Print the lines that start the entries and continue through the one holding "## Hash Function", please, exactly and with the pictures omitted.
++++ Data to process
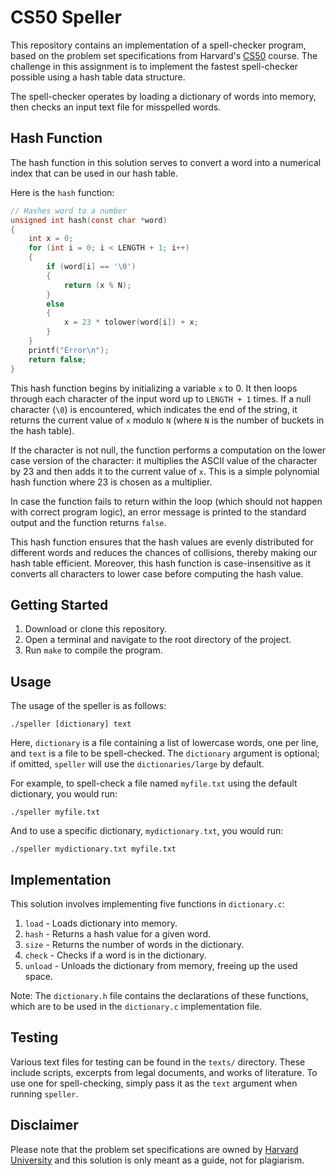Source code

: # CS50 Speller

This repository contains an implementation of a spell-checker program, based on the problem set specifications from Harvard's [CS50](https://cs50.harvard.edu) course. The challenge in this assignment is to implement the fastest spell-checker possible using a hash table data structure. 

The spell-checker operates by loading a dictionary of words into memory, then checks an input text file for misspelled words. 

## Hash Function

The hash function in this solution serves to convert a word into a numerical index that can be used in our hash table.

Here is the `hash` function:

```c
// Hashes word to a number
unsigned int hash(const char *word)
{
    int x = 0;
    for (int i = 0; i < LENGTH + 1; i++)
    {
        if (word[i] == '\0')
        {
            return (x % N);
        }
        else
        {
            x = 23 * tolower(word[i]) + x;
        }
    }
    printf("Error\n");
    return false;
}
```

This hash function begins by initializing a variable `x` to 0. It then loops through each character of the input word up to `LENGTH + 1` times. If a null character (`\0`) is encountered, which indicates the end of the string, it returns the current value of `x` modulo `N` (where `N` is the number of buckets in the hash table).

If the character is not null, the function performs a computation on the lower case version of the character: it multiplies the ASCII value of the character by 23 and then adds it to the current value of `x`. This is a simple polynomial hash function where 23 is chosen as a multiplier. 

In case the function fails to return within the loop (which should not happen with correct program logic), an error message is printed to the standard output and the function returns `false`. 

This hash function ensures that the hash values are evenly distributed for different words and reduces the chances of collisions, thereby making our hash table efficient. Moreover, this hash function is case-insensitive as it converts all characters to lower case before computing the hash value.


## Getting Started

1. Download or clone this repository.
2. Open a terminal and navigate to the root directory of the project.
3. Run `make` to compile the program.

## Usage

The usage of the speller is as follows:
```
./speller [dictionary] text
```
Here, `dictionary` is a file containing a list of lowercase words, one per line, and `text` is a file to be spell-checked. The `dictionary` argument is optional; if omitted, `speller` will use the `dictionaries/large` by default. 

For example, to spell-check a file named `myfile.txt` using the default dictionary, you would run:
```
./speller myfile.txt
```

And to use a specific dictionary, `mydictionary.txt`, you would run:
```
./speller mydictionary.txt myfile.txt
```

## Implementation

This solution involves implementing five functions in `dictionary.c`: 

1. `load` - Loads dictionary into memory.
2. `hash` - Returns a hash value for a given word.
3. `size` - Returns the number of words in the dictionary.
4. `check` - Checks if a word is in the dictionary.
5. `unload` - Unloads the dictionary from memory, freeing up the used space.

Note: The `dictionary.h` file contains the declarations of these functions, which are to be used in the `dictionary.c` implementation file.

## Testing

Various text files for testing can be found in the `texts/` directory. These include scripts, excerpts from legal documents, and works of literature. To use one for spell-checking, simply pass it as the `text` argument when running `speller`.

## Disclaimer

Please note that the problem set specifications are owned by [Harvard University](https://www.harvard.edu/) and this solution is only meant as a guide, not for plagiarism.
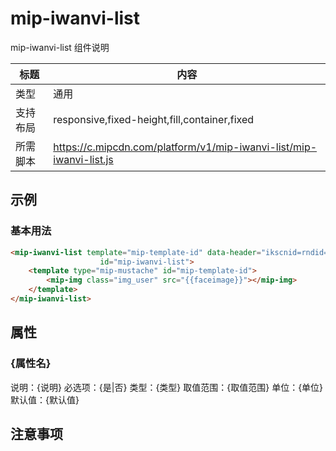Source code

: # mip-iwanvi-list

mip-iwanvi-list 组件说明

标题|内容
----|----
类型|通用
支持布局|responsive,fixed-height,fill,container,fixed
所需脚本|https://c.mipcdn.com/platform/v1/mip-iwanvi-list/mip-iwanvi-list.js

## 示例

### 基本用法
```html
<mip-iwanvi-list template="mip-template-id" data-header="ikscnid=rndid=170907155637905162&channelid=0;" role="list" preload src='https://m.cread.com/mip/json/mipuserinfo_json'
                    id="mip-iwanvi-list"> 
    <template type="mip-mustache" id="mip-template-id">
        <mip-img class="img_user" src="{{faceimage}}"></mip-img>
    </template>       
</mip-iwanvi-list>
```

## 属性

### {属性名}

说明：{说明}
必选项：{是|否}
类型：{类型}
取值范围：{取值范围}
单位：{单位}
默认值：{默认值}

## 注意事项


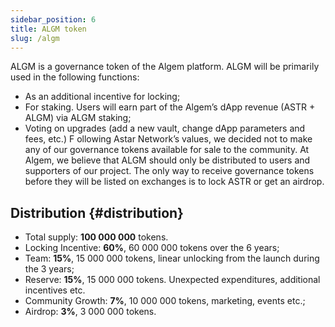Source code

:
 ```yaml
---
sidebar_position: 6
title: ALGM token
slug: /algm
---
```


ALGM is a governance token of the Algem platform. ALGM will be primarily used in the following functions:
- As an additional incentive for locking;
- For staking. Users will earn part of the Algem’s dApp revenue (ASTR + ALGM) via ALGM staking;
- Voting on upgrades (add a new vault, change dApp parameters and fees, etc.)
F
ollowing Astar Network’s values, we decided not to make any of our governance tokens available for sale to the community. At Algem, we believe that ALGM should only be distributed to users and supporters of our project. The only way to receive governance tokens before they will be listed on exchanges is to lock ASTR or get an airdrop.

## Distribution {#distribution}

- Total supply: **100 000 000** tokens.
- Locking Incentive: **60%**, 60 000 000 tokens over the 6 years;
- Team: **15%**, 15 000 000 tokens, linear unlocking from the launch during the 3 years;
- Reserve: **15%**, 15 000 000 tokens. Unexpected expenditures, additional incentives etc.
- Community Growth: **7%**, 10 000 000 tokens, marketing, events etc.;
- Airdrop: **3%**, 3 000 000 tokens.
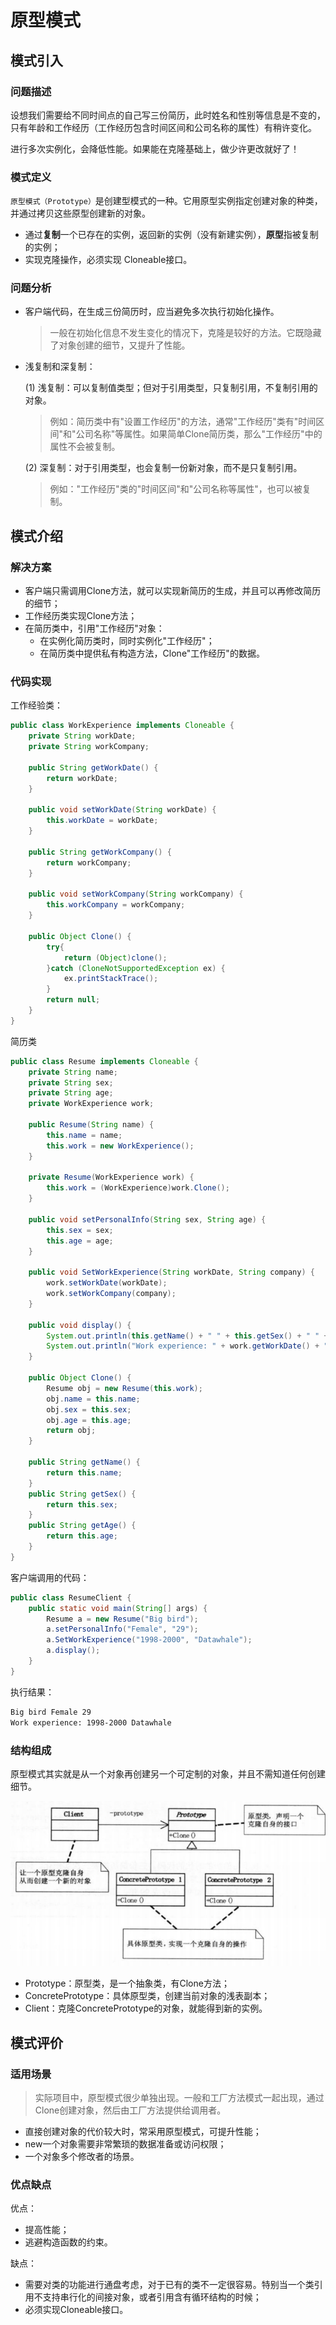 # 原型模式

## 模式引入

### 问题描述

设想我们需要给不同时间点的自己写三份简历，此时姓名和性别等信息是不变的，只有年龄和工作经历（工作经历包含时间区间和公司名称的属性）有稍许变化。

进行多次实例化，会降低性能。如果能在克隆基础上，做少许更改就好了！

### 模式定义

`原型模式（Prototype）`是创建型模式的一种。它用原型实例指定创建对象的种类，并通过拷贝这些原型创建新的对象。
- 通过**复制**一个已存在的实例，返回新的实例（没有新建实例），**原型**指被复制的实例；
- 实现克隆操作，必须实现 Cloneable接口。

### 问题分析

- 客户端代码，在生成三份简历时，应当避免多次执行初始化操作。
    > 一般在初始化信息不发生变化的情况下，克隆是较好的方法。它既隐藏了对象创建的细节，又提升了性能。

- 浅复制和深复制：

    (1) 浅复制：可以复制值类型；但对于引用类型，只复制引用，不复制引用的对象。
    > 例如：简历类中有"设置工作经历"的方法，通常"工作经历"类有"时间区间"和"公司名称"等属性。如果简单Clone简历类，那么"工作经历"中的属性不会被复制。

    (2) 深复制：对于引用类型，也会复制一份新对象，而不是只复制引用。
    > 例如："工作经历"类的"时间区间"和"公司名称等属性"，也可以被复制。

## 模式介绍

### 解决方案
- 客户端只需调用Clone方法，就可以实现新简历的生成，并且可以再修改简历的细节；
- 工作经历类实现Clone方法；
- 在简历类中，引用"工作经历"对象：
    - 在实例化简历类时，同时实例化"工作经历"；
    - 在简历类中提供私有构造方法，Clone"工作经历"的数据。

### 代码实现
工作经验类：
```java
public class WorkExperience implements Cloneable {
    private String workDate;
    private String workCompany;

    public String getWorkDate() {
        return workDate;
    }

    public void setWorkDate(String workDate) {
        this.workDate = workDate;
    }

    public String getWorkCompany() {
        return workCompany;
    }

    public void setWorkCompany(String workCompany) {
        this.workCompany = workCompany;
    }

    public Object Clone() {
        try{
            return (Object)clone();
        }catch (CloneNotSupportedException ex) {
            ex.printStackTrace();
        }
        return null;
    }
}
```

简历类
```java
public class Resume implements Cloneable {
    private String name;
    private String sex;
    private String age;
    private WorkExperience work;

    public Resume(String name) {
        this.name = name;
        this.work = new WorkExperience();
    }

    private Resume(WorkExperience work) {
        this.work = (WorkExperience)work.Clone();
    }

    public void setPersonalInfo(String sex, String age) {
        this.sex = sex;
        this.age = age;
    }

    public void SetWorkExperience(String workDate, String company) {
        work.setWorkDate(workDate);
        work.setWorkCompany(company);
    }

    public void display() {
        System.out.println(this.getName() + " " + this.getSex() + " " + this.getAge());
        System.out.println("Work experience: " + work.getWorkDate() + " " + work.getWorkCompany());
    }

    public Object Clone() {
        Resume obj = new Resume(this.work);
        obj.name = this.name;
        obj.sex = this.sex;
        obj.age = this.age;
        return obj;
    }

    public String getName() {
        return this.name;
    }
    public String getSex() {
        return this.sex;
    }
    public String getAge() {
        return this.age;
    }
}
```

客户端调用的代码：
```java
public class ResumeClient {
    public static void main(String[] args) {
        Resume a = new Resume("Big bird");
        a.setPersonalInfo("Female", "29");
        a.SetWorkExperience("1998-2000", "Datawhale");
        a.display();
    } 
}
```

执行结果：

```bash
Big bird Female 29
Work experience: 1998-2000 Datawhale
```

### 结构组成

原型模式其实就是从一个对象再创建另一个可定制的对象，并且不需知道任何创建细节。

![原型模式UML](img/prototype/PrototypeUML.png)

- Prototype：原型类，是一个抽象类，有Clone方法；
- ConcretePrototype：具体原型类，创建当前对象的浅表副本；
- Client：克隆ConcretePrototype的对象，就能得到新的实例。


## 模式评价

### 适用场景

> 实际项目中，原型模式很少单独出现。一般和工厂方法模式一起出现，通过Clone创建对象，然后由工厂方法提供给调用者。

- 直接创建对象的代价较大时，常采用原型模式，可提升性能；
- new一个对象需要非常繁琐的数据准备或访问权限；
- 一个对象多个修改者的场景。

### 优点缺点

优点：
- 提高性能；
- 逃避构造函数的约束。

缺点：
- 需要对类的功能进行通盘考虑，对于已有的类不一定很容易。特别当一个类引用不支持串行化的间接对象，或者引用含有循环结构的时候；
- 必须实现Cloneable接口。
++++++++
Exercise solution:
Source code

: # CS50 Speller

This repository contains an implementation of a spell-checker program, based on the problem set specifications from Harvard's [CS50](https://cs50.harvard.edu) course. The challenge in this assignment is to implement the fastest spell-checker possible using a hash table data structure. 

The spell-checker operates by loading a dictionary of words into memory, then checks an input text file for misspelled words. 

## Hash Function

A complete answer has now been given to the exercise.